Published Apr 24, 2013

He has been called the saviour of the recording industry. In any case, Daniel Ek’s creation, Spotify, has made an enormous selection of the world’s recorded music available on computers and mobile phones. On Monday, the Spotify founder visited KTH Royal Institute of Technology in Stockholm.

Spotify founder Daniel Ek addresses students Monday at KTH Royal Institute of Technology. (Photo: Marc Femenia)

“Sweden is the best country to start an IT business in,” Ek says. “There is a strong tradition of engineering knowledge here, and there are so many qualified IT engineers.”

Last December, Ek was awarded KTH’s Great Prize, which includes a check for SEK 1.2 million. He returned to KTH on Monday to deliver a motivational talk to students on the topic of creativity and entrepreneurship.

The Stockholm native began with his personal story. He was given a guitar for his fourth birthday, and he got a computer when he was about 5. From then on, Ek says music and computers became his life.

“I played guitar, programmed and created applications. In that way I stimulated both the right and left sides of my brain. Combining my two biggest interests made me a more creative person than I otherwise would have been. And it was also by bringing together science and art that Spotify was created.”

Ek started the music service with Martin Lorentzon in 2006, at a time when record labels had been lacerated by sharply declining sales and music downloading had been skyrocketing for several years.

“The question was how could we create something that both supported the artist and favoured those who listen to music. We wanted to introduce a paradigm shift and we worked hard at convincing the market that the business model for this would work.”

The answer was a streaming service for digital music that helped to “fundamentally change the way people consume music,” as the KTH Great Prize citation described it.  And the service still continues to evolve.

Spotify recently teamed up with Twitter and last week launched its service in Latin America and Asia. Ek says future success will come from increasing personalization of the music service, in the form of recommendations.

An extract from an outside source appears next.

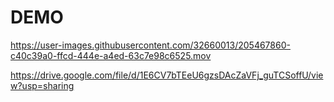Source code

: # DEMO

https://user-images.githubusercontent.com/32660013/205467860-c40c39a0-ffcd-444e-a4ed-63c7e98c6525.mov

https://drive.google.com/file/d/1E6CV7bTEeU6gzsDAcZaVFj_guTCSoffU/view?usp=sharing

“We do hundreds of user tests every day to evolve the service. The most difficult thing is to understand the psychological factor. Questions that come up are, for example, what makes a particular song a hit? To understand that, it’s not enough to be good engineers. We also have to become behaviourists,” Ek says.

Ek has been described as a creative ideas man and a recruiting genius with a phenomenal ability to attract investors. In describing his journey from a makeshift office in his parents’ house to the international company with nearly USD 1 billion in sales, Ek reveals himself as an individual with great tenacity and willpower.

But being innovative is not that remarkable, he told his audience, before presenting them with a challenge.


“Innovations are never entirely new. The success comes from combining things that already exist and trying to solve a problem that one is really involved in. Try it yourself. Set aside a day to let your mind wander. What are the problems in the world that you want to solve? And how can you use your education and knowledge to meet that need?”